The said Moses claimed that Jesus Christ should not be called the messiah, since the messiah, he said, should not die, as is said in Psalms: “He asked of thee life and thou didst give it him, length of days for ever and ever.” Rather he should live eternally, both he and those whom he would liberate.

 

It was therefore asked of him whether chapter 53 of Isaiah—“Who could have believed what we have heard”—which according to the Jews begins at the end of chapter 52, where it is said: “Behold my servant shall prosper,” speaks of the messiah. Although he consistently claimed that this passage in no way speaks of the messiah, it was proved to him through many authoritative texts in the Talmud which speak of the passion and death of Christ, which they prove through the said chapter, that the aforesaid chapter of Isaiah must be understood as related to Christ, in which the death, passion, burial and resurrection of Christ is obviously contained. Indeed forced by authoritative texts, he confessed that this section must be understood and explained as relating to Christ. From this it is clear that the messiah was to suffer.

 

Since he did not wish to confess the truth unless forced by authoritative texts, when he was unable to explain these authoritative texts, he said publicly that he did not believe these authoritative texts which were adduced against him—although found in ancient and authentic books of the Jews— because they were, he claimed, sermons in which their teachers often lied for the purpose of exhorting the people. As a result he reproved both the teachers and the scriptures of the Jews. Moreover, all these issues, or almost all, which he confessed or which were proved to him, he first negated; then confuted by authoritative texts and confused, he was forced to assent. Moreover, since he was unable to respond and was often publicly confused and since both Jews and Christians insulted him, he persistently claimed before all that he would in no way respond, since the Jews prohibited him and Christians, namely Friar P. de Janua and certain upstanding men of the city, had sent him messages advising that he in no way respond. Concerning this he was publicly refuted by the said Friar P. and by these upstanding men. Whence it is clear that he tried to escape the disputation by lies. Moreover, although he promised before the king and many others that before a few he would answer concerning his faith and his law, when the said lord was outside the city, he secretly fled and departed.
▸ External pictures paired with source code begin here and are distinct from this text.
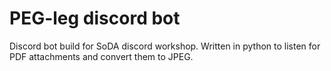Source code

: # PEG-leg discord bot
Discord bot build for SoDA discord workshop. Written in python to listen for PDF attachments and convert them to JPEG.
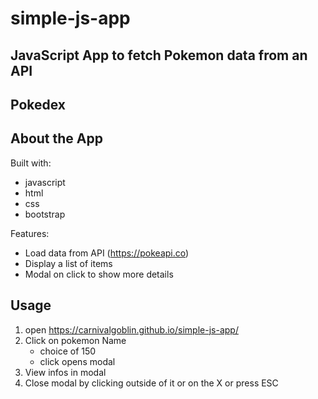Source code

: # simple-js-app

## JavaScript App to fetch Pokemon data from an API

## Pokedex

## About the App

Built with:

- javascript
- html
- css
- bootstrap

Features:

- Load data from API (https://pokeapi.co)
- Display a list of items
- Modal on click to show more details

## Usage

1. open https://carnivalgoblin.github.io/simple-js-app/
2. Click on pokemon Name
   - choice of 150
   - click opens modal
3. View infos in modal
4. Close modal by clicking outside of it or on the X or press ESC
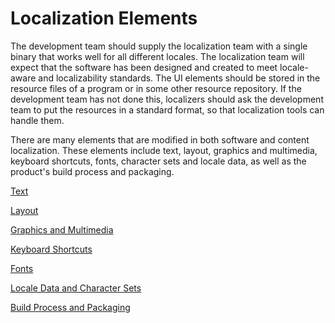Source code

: 

# Localization Elements

The development team should supply the localization team with a single binary that works well for all different locales. The localization team will expect that the software has been designed and created to meet locale-aware and localizability standards. The UI elements should be stored in the resource files of a program or in some other resource repository. If the development team has not done this, localizers should ask the development team to put the resources in a standard format, so that localization tools can handle them.

There are many elements that are modified in both software and content localization. These elements include text, layout, graphics and multimedia, keyboard shortcuts, fonts, character sets and locale data, as well as the product's build process and packaging.

[Text](text.md)

[Layout](layout.md)

[Graphics and Multimedia](graphics-and-multimedia.md) 

[Keyboard Shortcuts](keyboard-shortcuts.md) 

[Fonts](fonts.md)

[Locale Data and Character Sets](locale-data-and-character-sets.md)

[Build Process and Packaging](build-process-and-packaging.md)


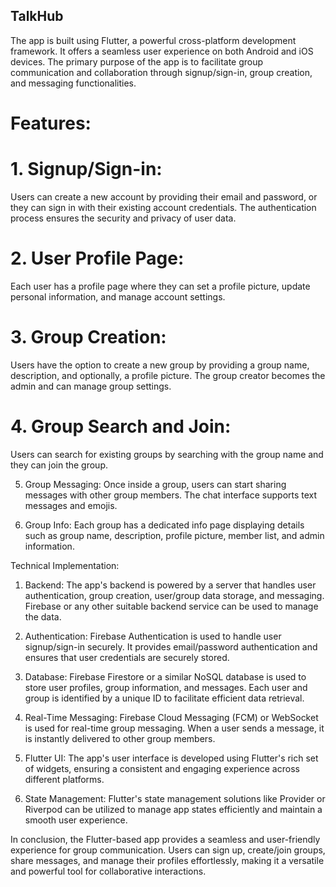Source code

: ## TalkHub
The app is built using Flutter, a powerful cross-platform development framework. It offers a seamless user experience on both Android and iOS devices. The primary purpose of the app is to facilitate group communication and collaboration through signup/sign-in, group creation, and messaging functionalities.

# Features:

# 1. Signup/Sign-in:
   Users can create a new account by providing their email and password, or they can sign in with their existing account credentials. The authentication process ensures the security and privacy of user data.

# 2. User Profile Page:
   Each user has a profile page where they can set a profile picture, update personal information, and manage account settings.

# 3. Group Creation:
   Users have the option to create a new group by providing a group name, description, and optionally, a profile picture. The group creator becomes the admin and can manage group settings.

# 4. Group Search and Join:
   Users can search for existing groups by searching with the group name and they can join the group.

5. Group Messaging:
   Once inside a group, users can start sharing messages with other group members. The chat interface supports text messages and emojis.

6. Group Info:
   Each group has a dedicated info page displaying details such as group name, description, profile picture, member list, and admin information.

Technical Implementation:

1. Backend:
   The app's backend is powered by a server that handles user authentication, group creation, user/group data storage, and messaging. Firebase or any other suitable backend service can be used to manage the data.

2. Authentication:
    Firebase Authentication is used to handle user signup/sign-in securely. It provides email/password authentication and ensures that user credentials are securely stored.

3. Database:
   Firebase Firestore or a similar NoSQL database is used to store user profiles, group information, and messages. Each user and group is identified by a unique ID to facilitate efficient data retrieval.

4. Real-Time Messaging:
   Firebase Cloud Messaging (FCM) or WebSocket is used for real-time group messaging. When a user sends a message, it is instantly delivered to other group members.

5. Flutter UI:
   The app's user interface is developed using Flutter's rich set of widgets, ensuring a consistent and engaging experience across different platforms.

6. State Management:
   Flutter's state management solutions like Provider or Riverpod can be utilized to manage app states efficiently and maintain a smooth user experience.

In conclusion, the Flutter-based app provides a seamless and user-friendly experience for group communication. Users can sign up, create/join groups, share messages, and manage their profiles effortlessly, making it a versatile and powerful tool for collaborative interactions.
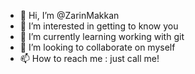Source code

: - 👋 Hi, I’m @ZarinMakkan
- 👀 I’m interested in getting to know you
- 🌱 I’m currently learning working with git
- 💞️ I’m looking to collaborate on myself
- 📫 How to reach me : just call me!

<!---
ZarinMakkan/ZarinMakkan is a ✨ special ✨ repository because its `README.md` (this file) appears on your GitHub profile.
You can click the Preview link to take a look at your changes.
--->
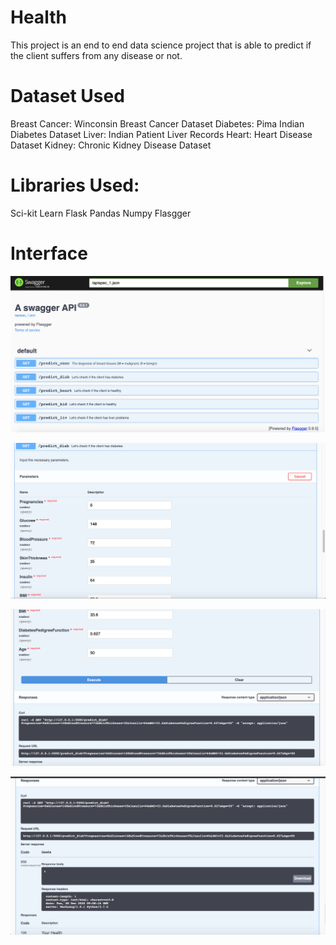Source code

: # Health

This project is an end to end data science project that is able to predict if the client suffers from any disease or not.

# Dataset Used

Breast Cancer: Winconsin Breast Cancer Dataset
Diabetes: Pima Indian Diabetes Dataset
Liver: Indian Patient Liver Records
Heart: Heart Disease Dataset
Kidney: Chronic Kidney Disease Dataset

# Libraries Used:
Sci-kit Learn
Flask
Pandas
Numpy
Flasgger 

# Interface

![](Images/User_Interface.png)

![](Images/test_01.png)

![](Images/test_02.png)

![](Images/test_03.png)


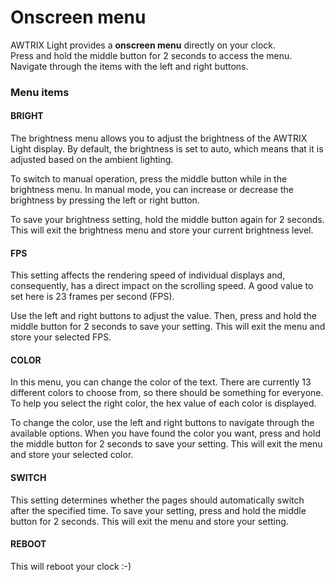 # Onscreen menu

AWTRIX Light provides a **onscreen menu** directly on your clock.  
Press and hold the middle button for 2 seconds to access the menu.  
Navigate through the items with the left and right buttons.

### Menu items

#### BRIGHT
The brightness menu allows you to adjust the brightness of the AWTRIX Light display. By default, the brightness is set to auto, which means that it is adjusted based on the ambient lighting.

To switch to manual operation, press the middle button while in the brightness menu. In manual mode, you can increase or decrease the brightness by pressing the left or right button.

To save your brightness setting, hold the middle button again for 2 seconds. This will exit the brightness menu and store your current brightness level.

#### FPS
This setting affects the rendering speed of individual displays and, consequently, has a direct impact on the scrolling speed. A good value to set here is 23 frames per second (FPS).

Use the left and right buttons to adjust the value. Then, press and hold the middle button for 2 seconds to save your setting. This will exit the menu and store your selected FPS.

#### COLOR
In this menu, you can change the color of the text. There are currently 13 different colors to choose from, so there should be something for everyone. To help you select the right color, the hex value of each color is displayed.

To change the color, use the left and right buttons to navigate through the available options. When you have found the color you want, press and hold the middle button for 2 seconds to save your setting. This will exit the menu and store your selected color.

#### SWITCH
This setting determines whether the pages should automatically switch after the specified time. To save your setting, press and hold the middle button for 2 seconds. This will exit the menu and store your setting.

#### REBOOT
This will reboot your clock :-)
Whence it is clear that he did not dare nor was he able to defend his erroneous belief.

 

We James, by the grace of God, King of Aragon, Majorca and Valencia, count of Barcelona and Urgell, and lord of Montpellier, confirm and acknowledge that each and every statement and action took place in our presence and in the presence of many others, as contained above in the present letter. In testimony of this we have caused our seal to be appended as a perpetual memorial.